In a letter to Starbucks’ (NASDAQ:SBUX) board members Beth Ford and Jorgen Vig Knudstorp, Trillium Asset Management, Shareholder Association for Research and Education (SHARE), and representatives for New York employees’ pension fund are urging the company to negotiate a deal with its labor union to avoid a strike by its members.
“We are concerned that Starbucks’ labor relations have significantly deteriorated, as reflected by over one hundred Unfair Labor Practice complaints filed since the beginning of the year, in-store actions, partner walkouts and protests over store closings, and even strikes,” the letter from Trillium, SHARE, Pensions Investment Research Consultants (PIRC), and New York City Comptroller Brad Lander said.
The investors cite the Starbucks Workers Union (SBWU) full page ad in the New York Times claiming the company is “stonewalling” and “refusing to settle a union contract” as three years have passed since the first union election with no contract agreement reached since.
Despite assurances by CEO Brian Niccol to engage with the labor union, “it now appears that labor relations at Starbucks have deteriorated since his arrival,” the letter adds.
Starbucks’ (NASDAQ:SBUX) contentious relationship with the SBWU goes back to the tenure of CEO Kevin Johnson when the SBWU was formed in Buffalo, New York.
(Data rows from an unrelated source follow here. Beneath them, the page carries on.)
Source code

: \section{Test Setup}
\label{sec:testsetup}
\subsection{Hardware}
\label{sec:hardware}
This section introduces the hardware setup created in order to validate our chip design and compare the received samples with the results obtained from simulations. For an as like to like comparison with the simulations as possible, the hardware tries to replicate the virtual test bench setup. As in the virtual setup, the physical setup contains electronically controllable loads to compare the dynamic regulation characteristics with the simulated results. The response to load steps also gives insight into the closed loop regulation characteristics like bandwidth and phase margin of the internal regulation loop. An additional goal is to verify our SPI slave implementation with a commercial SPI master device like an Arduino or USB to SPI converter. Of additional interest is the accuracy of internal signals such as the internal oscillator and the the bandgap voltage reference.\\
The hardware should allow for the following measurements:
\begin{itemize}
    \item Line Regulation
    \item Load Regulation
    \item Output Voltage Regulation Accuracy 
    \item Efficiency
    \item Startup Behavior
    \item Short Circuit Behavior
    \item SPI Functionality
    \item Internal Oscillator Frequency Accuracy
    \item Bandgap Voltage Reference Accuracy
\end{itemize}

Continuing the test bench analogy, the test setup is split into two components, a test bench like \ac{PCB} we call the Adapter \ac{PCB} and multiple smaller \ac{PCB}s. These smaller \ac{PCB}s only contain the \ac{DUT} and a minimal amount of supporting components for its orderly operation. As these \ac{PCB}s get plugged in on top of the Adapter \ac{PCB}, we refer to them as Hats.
In the four years since, the union has grown to represent over 11,000 employees across 500 stores, even as Starbucks management sought to curb organizing efforts.
While the union has staged strikes at more than 190 restaurants, a comprehensive contract between Starbucks (NASDAQ:SBUX) management and Workers United for its unionized baristas has yet to be reached.
The union is seeking more hours for baristas to qualify for health insurance, higher take-home pay, and for the company to address the unresolved unfair labor practice charges ((ULPs)) against Starbucks.